MiniCPM-V surpasses proprietary models such as GPT-4V, Gemini Pro, Qwen-VL and Claude 3 in overall performance, and support multimodal conversation for over 30 languages.

Note: You need to rebuild ./ollama binary file first, there are 3 ways to do so.

1. Download the binary file

Go to release page and download the file.

🔥 Especially the ./ollama-linux-arm64 file was build on debian os. It can run in Termux app on android phone.

Start the server:

./ollama-linux-x86_64 serve

Running this model:

ollama run hhao/openbmb-minicpm-llama3-v-2_5

2. Running in docker (use cpu or gpu)

🆕 Support x86_64 and arm64 arch os.
Support CUDA (NVIDIA) and ROCm (AMD). more detail >>

# x86_64 arch
docker pull hihao/ollama-amd64

# arm64 arch
# docker pull hihao/ollama-arm64

docker run -d -v ./models:/root/.ollama -p 11434:11434 --name ollama hihao/ollama-amd64

docker exec -it ollama bash

ollama run hhao/openbmb-minicpm-llama3-v-2_5

3. Rebuild ./ollama binary file instruction

Install Requirements

cmake version 3.24 or higher
go version 1.22 or higher
gcc version 11.4.0 or higher

Setup the Code

Prepare both our llama.cpp fork and this Ollama fork.

git clone -b minicpm-v2.5 https://github.com/OpenBMB/ollama.git
cd ollama/llm
git clone -b minicpm-v2.5 https://github.com/OpenBMB/llama.cpp.git
cd ../

MacOS Build

Here we give a MacOS example. See the developer guide for more platforms.

brew install go cmake gcc

Optionally enable debugging and more verbose logging:

## At build time
export CGO_CFLAGS="-g"

## At runtime
export OLLAMA_DEBUG=1

Get the required libraries and build the native LLM code:

go generate ./...

Build ollama:

go build .

Start the server:

./ollama serve

Running this model:

ollama run hhao/openbmb-minicpm-llama3-v-2_5

Windows Build

Note: The windows build for Ollama is still under development.

Install required tools:

MSVC toolchain - C/C++ and cmake as minimal requirements
Go version 1.22 or higher
MinGW (pick one variant) with GCC.
- MinGW-w64
- MSYS2

$env:CGO_ENABLED="1"
go generate ./...
go build .

Start the server:

./ollama serve

Running this model:

ollama run hhao/openbmb-minicpm-llama3-v-2_5

Windows CUDA (NVIDIA) Build

In addition to the common Windows development tools described above, install CUDA after installing MSVC.

NVIDIA CUDA

Windows ROCm (AMD Radeon) Build

In addition to the common Windows development tools described above, install AMDs HIP package after installing MSVC.

Lastly, add ninja.exe included with MSVC to the system path (e.g.

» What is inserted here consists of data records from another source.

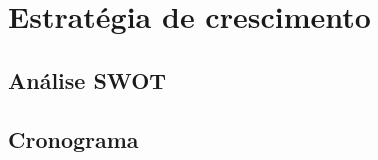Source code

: \chapter{Estratégia de crescimento} 

\cite{porter2003competitive}

\cite{porter2008competition}

\cite{weston2000fundamentos}


\section{Análise SWOT}

\section{Cronograma}
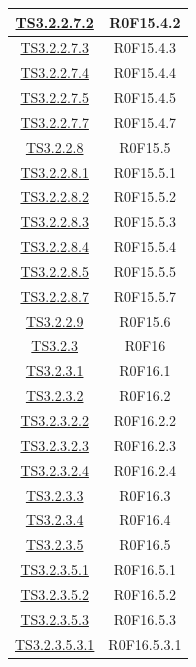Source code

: \documentclass[../PianoDiQualifica.tex]{subfiles}
\begin{document}
\begin{longtable}{|c|c|}
		\hline
		\hyperlink{TS3.2.2.7.2}{TS3.2.2.7.2} & R0F15.4.2   \\
		\hline
		\hyperlink{TS3.2.2.7.3}{TS3.2.2.7.3} & R0F15.4.3   \\
		\hline
		\hyperlink{TS3.2.2.7.4}{TS3.2.2.7.4} & R0F15.4.4   \\
		\hline
		\hyperlink{TS3.2.2.7.5}{TS3.2.2.7.5} & R0F15.4.5   \\
		\hline
		\hyperlink{TS3.2.2.7.7}{TS3.2.2.7.7} & R0F15.4.7   \\
		\hline
		\hyperlink{TS3.2.2.8}{TS3.2.2.8} & R0F15.5   \\
		\hline
		\hyperlink{TS3.2.2.8.1}{TS3.2.2.8.1} & R0F15.5.1   \\
		\hline
		\hyperlink{TS3.2.2.8.2}{TS3.2.2.8.2} & R0F15.5.2   \\
		\hline
		\hyperlink{TS3.2.2.8.3}{TS3.2.2.8.3} & R0F15.5.3   \\
		\hline
		\hyperlink{TS3.2.2.8.4}{TS3.2.2.8.4} & R0F15.5.4   \\
		\hline
		\hyperlink{TS3.2.2.8.5}{TS3.2.2.8.5} & R0F15.5.5   \\
		\hline
		\hyperlink{TS3.2.2.8.7}{TS3.2.2.8.7} & R0F15.5.7   \\
		\hline
		\hyperlink{TS3.2.2.9}{TS3.2.2.9} & R0F15.6   \\
		\hline
		\hyperlink{TS3.2.3}{TS3.2.3} & R0F16   \\
		\hline
		\hyperlink{TS3.2.3.1}{TS3.2.3.1} & R0F16.1   \\
		\hline
		\hyperlink{TS3.2.3.2}{TS3.2.3.2} & R0F16.2   \\
		\hline
		\hyperlink{TS3.2.3.2.2}{TS3.2.3.2.2} & R0F16.2.2   \\
		\hline
		\hyperlink{TS3.2.3.2.3}{TS3.2.3.2.3} & R0F16.2.3   \\
		\hline
		\hyperlink{TS3.2.3.2.4}{TS3.2.3.2.4} & R0F16.2.4   \\
		\hline
		\hyperlink{TS3.2.3.3}{TS3.2.3.3} & R0F16.3   \\
		\hline
		\hyperlink{TS3.2.3.4}{TS3.2.3.4} & R0F16.4   \\
		\hline
		\hyperlink{TS3.2.3.5}{TS3.2.3.5} & R0F16.5   \\
		\hline
		\hyperlink{TS3.2.3.5.1}{TS3.2.3.5.1} & R0F16.5.1   \\
		\hline
		\hyperlink{TS3.2.3.5.2}{TS3.2.3.5.2} & R0F16.5.2   \\
		\hline
		\hyperlink{TS3.2.3.5.3}{TS3.2.3.5.3} & R0F16.5.3   \\
		\hline
		\hyperlink{TS3.2.3.5.3.1}{TS3.2.3.5.3.1} & R0F16.5.3.1   \\

\end{longtable}
\end{document}
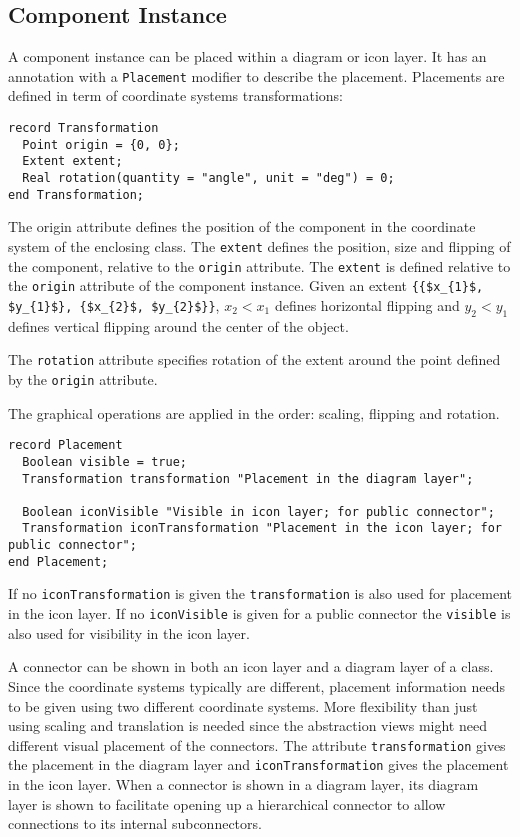 \subsection{Component Instance}\label{component-instance}

A component instance can be placed within a diagram or icon layer.
It has an annotation with a \lstinline!Placement! modifier to describe the placement.
Placements are defined in term of coordinate systems transformations:
\begin{lstlisting}[language=modelica]
record Transformation
  Point origin = {0, 0};
  Extent extent;
  Real rotation(quantity = "angle", unit = "deg") = 0;
end Transformation;
\end{lstlisting}%
The origin attribute defines the position of the component in the coordinate system of the enclosing class.
The \lstinline!extent! defines the position, size and flipping of the component, relative to the \lstinline!origin! attribute.
The \lstinline!extent! is defined relative to the \lstinline!origin! attribute of the component instance.
Given an extent \lstinline!{{$x_{1}$, $y_{1}$}, {$x_{2}$, $y_{2}$}}!, $x_{2} < x_{1}$ defines horizontal flipping and $y_{2} < y_{1}$ defines vertical flipping around the center of the object.

The \lstinline!rotation! attribute specifies rotation of the extent around the point defined by the \lstinline!origin! attribute.

The graphical operations are applied in the order: scaling, flipping and rotation.

\begin{lstlisting}[language=modelica]
record Placement
  Boolean visible = true;
  Transformation transformation "Placement in the diagram layer";

  Boolean iconVisible "Visible in icon layer; for public connector";
  Transformation iconTransformation "Placement in the icon layer; for public connector";
end Placement;
\end{lstlisting}%
If no \lstinline!iconTransformation! is given the \lstinline!transformation! is also used for placement in the icon layer.
If no \lstinline!iconVisible! is given for a public connector the \lstinline!visible! is also used for visibility in the icon layer.

\begin{nonnormative}
A connector can be shown in both an icon layer and a diagram
layer of a class. Since the coordinate systems typically are different,
placement information needs to be given using two different coordinate
systems. More flexibility than just using scaling and translation is
needed since the abstraction views might need different visual placement
of the connectors. The attribute \lstinline!transformation! gives the placement in
the diagram layer and \lstinline!iconTransformation! gives the placement in the icon
layer. When a connector is shown in a diagram layer, its diagram layer
is shown to facilitate opening up a hierarchical connector to allow
connections to its internal subconnectors.
\end{nonnormative}

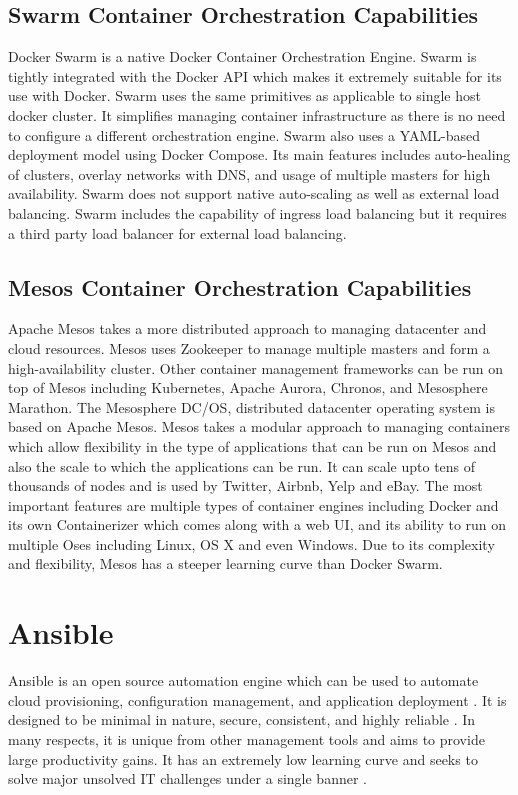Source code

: \documentclass[9pt,twocolumn,twoside]{../../styles/osajnl}
\begin{document}
\subsection{Swarm Container Orchestration Capabilities}
Docker Swarm is a native Docker Container Orchestration Engine. Swarm
is tightly integrated with the Docker API which makes it extremely
suitable for its use with Docker. Swarm uses the same primitives as
applicable to single host docker cluster. It simplifies managing
container infrastructure as there is no need to configure a different
orchestration engine. Swarm also uses a YAML-based deployment model
using Docker Compose. Its main features includes auto-healing of
clusters, overlay networks with DNS, and usage of multiple masters for
high availability. Swarm does not support native auto-scaling as well
as external load balancing. Swarm includes the capability of ingress
load balancing but it requires a third party load balancer for
external load balancing.

\subsection{Mesos Container Orchestration Capabilities}
Apache Mesos takes a more distributed approach to managing datacenter
and cloud resources. Mesos uses Zookeeper to manage multiple masters
and form a high-availability cluster. Other container management
frameworks can be run on top of Mesos including Kubernetes, Apache
Aurora, Chronos, and Mesosphere Marathon. The Mesosphere DC/OS,
distributed datacenter operating system is based on Apache
Mesos. Mesos takes a modular approach to managing containers which
allow flexibility in the type of applications that can be run on
Mesos and also the scale to which the applications can be run. It
can scale upto tens of thousands of nodes and is used by Twitter, Airbnb,
Yelp and eBay. The most important features are multiple types of
container engines including Docker and its own Containerizer which
comes along with a web UI, and its ability to run on multiple Oses
including Linux, OS X and even Windows. Due to its complexity and
flexibility, Mesos has a steeper learning curve than Docker Swarm.

\section{Ansible}

Ansible is an open source automation engine which can be used to
automate cloud provisioning, configuration management, and application
deployment \cite{www-ansible-wikipedia}. It is designed to be minimal
in nature, secure, consistent, and highly reliable
\cite{www-ansible3}. In many respects, it is unique from other
management tools and aims to provide large productivity gains. It has
an extremely low learning curve and seeks to solve major unsolved IT
challenges under a single banner \cite{www-ansible-wikipedia}.
\end{document}
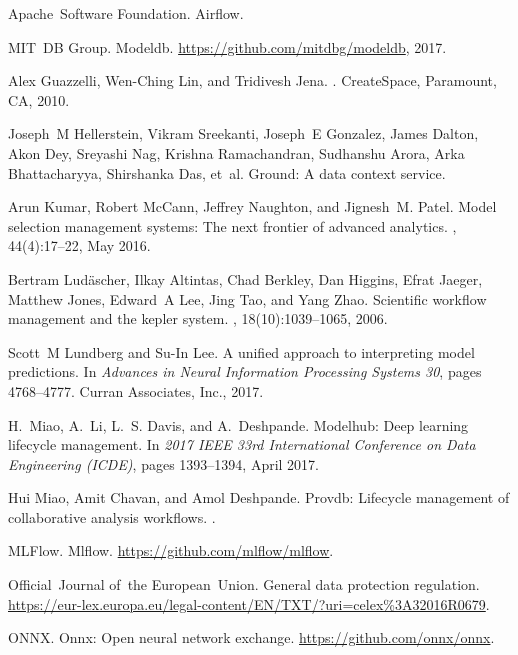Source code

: \documentclass[11pt]{article}
\begin{document}
\begin{thebibliography}{10}
\begin{small}
Apache~Software Foundation.
\newblock Airflow.

MIT~DB Group.
\newblock Modeldb.
\newblock \url{https://github.com/mitdbg/modeldb}, 2017.

Alex Guazzelli, Wen-Ching Lin, and Tridivesh Jena.
.
\newblock CreateSpace, Paramount, CA, 2010.

Joseph~M Hellerstein, Vikram Sreekanti, Joseph~E Gonzalez, James Dalton, Akon
  Dey, Sreyashi Nag, Krishna Ramachandran, Sudhanshu Arora, Arka Bhattacharyya,
  Shirshanka Das, et~al.
\newblock Ground: A data context service.

Arun Kumar, Robert McCann, Jeffrey Naughton, and Jignesh~M. Patel.
\newblock Model selection management systems: The next frontier of advanced
  analytics.
, 44(4):17--22, May 2016.

Bertram Lud{\"a}scher, Ilkay Altintas, Chad Berkley, Dan Higgins, Efrat Jaeger,
  Matthew Jones, Edward~A Lee, Jing Tao, and Yang Zhao.
\newblock Scientific workflow management and the kepler system.
,
  18(10):1039--1065, 2006.

Scott~M Lundberg and Su-In Lee.
\newblock A unified approach to interpreting model predictions.
\newblock In {\em Advances in Neural Information Processing Systems 30}, pages
  4768--4777. Curran Associates, Inc., 2017.

H.~Miao, A.~Li, L.~S. Davis, and A.~Deshpande.
\newblock Modelhub: Deep learning lifecycle management.
\newblock In {\em 2017 IEEE 33rd International Conference on Data Engineering
  (ICDE)}, pages 1393--1394, April 2017.

Hui Miao, Amit Chavan, and Amol Deshpande.
\newblock Provdb: Lifecycle management of collaborative analysis workflows.
.

MLFlow.
\newblock Mlflow.
\newblock \url{https://github.com/mlflow/mlflow}.

Official~Journal of~the European~Union.
\newblock General data protection regulation.
\newblock
  \url{https://eur-lex.europa.eu/legal-content/EN/TXT/?uri=celex%3A32016R0679}.

ONNX.
\newblock Onnx: Open neural network exchange.
\newblock \url{https://github.com/onnx/onnx}.


\end{small}
\end{thebibliography}
\end{document}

C:\Program Files (x86)\Microsoft Visual Studio\2019\Community\Common7\IDE\CommonExtensions\Microsoft\CMake\Ninja).

Linux Build

See the developer guide for Linux.

MiniCPM-V: A GPT-4V Level Multimodal LLM on Your Phone

MiniCPM-Llama3-V 2.5: 🔥🔥🔥 The latest and most capable model in the MiniCPM-V series. With a total of 8B parameters, the model surpasses proprietary models such as GPT-4V-1106, Gemini Pro, Qwen-VL-Max and Claude 3 in overall performance. Equipped with the enhanced OCR and instruction-following capability, the model can also support multimodal conversation for over 30 languages including English, Chinese, French, Spanish, German etc. With help of quantization, compilation optimizations, and several efficient inference techniques on CPUs and NPUs, MiniCPM-Llama3-V 2.5 can be efficiently deployed on end-side devices.

News

📌 Pinned

[2024.05.28] 🚀🚀🚀 MiniCPM-Llama3-V 2.5 now fully supports its feature in llama.cpp and ollama! Please pull the latest code for llama.cpp & ollama. We also release GGUF in various sizes here. FAQ list for ollama usage is comming within a day. Please stay tuned!
[2024.05.28] 💫 We now support LoRA fine-tuning for MiniCPM-Llama3-V 2.5, using only 2 V100 GPUs! See more statistics here.
[2024.05.23] 🔍 We’ve released a comprehensive comparison between Phi-3-vision-128k-instruct and MiniCPM-Llama3-V 2.5, including benchmarks evaluations, multilingual capabilities, and inference efficiency 🌟📊🌍🚀. Click here to view more details.
[2024.05.23] 🔥🔥🔥 MiniCPM-V tops GitHub Trending and Hugging Face Trending! Our demo, recommended by Hugging Face Gradio’s official account, is available here. Come and try it out!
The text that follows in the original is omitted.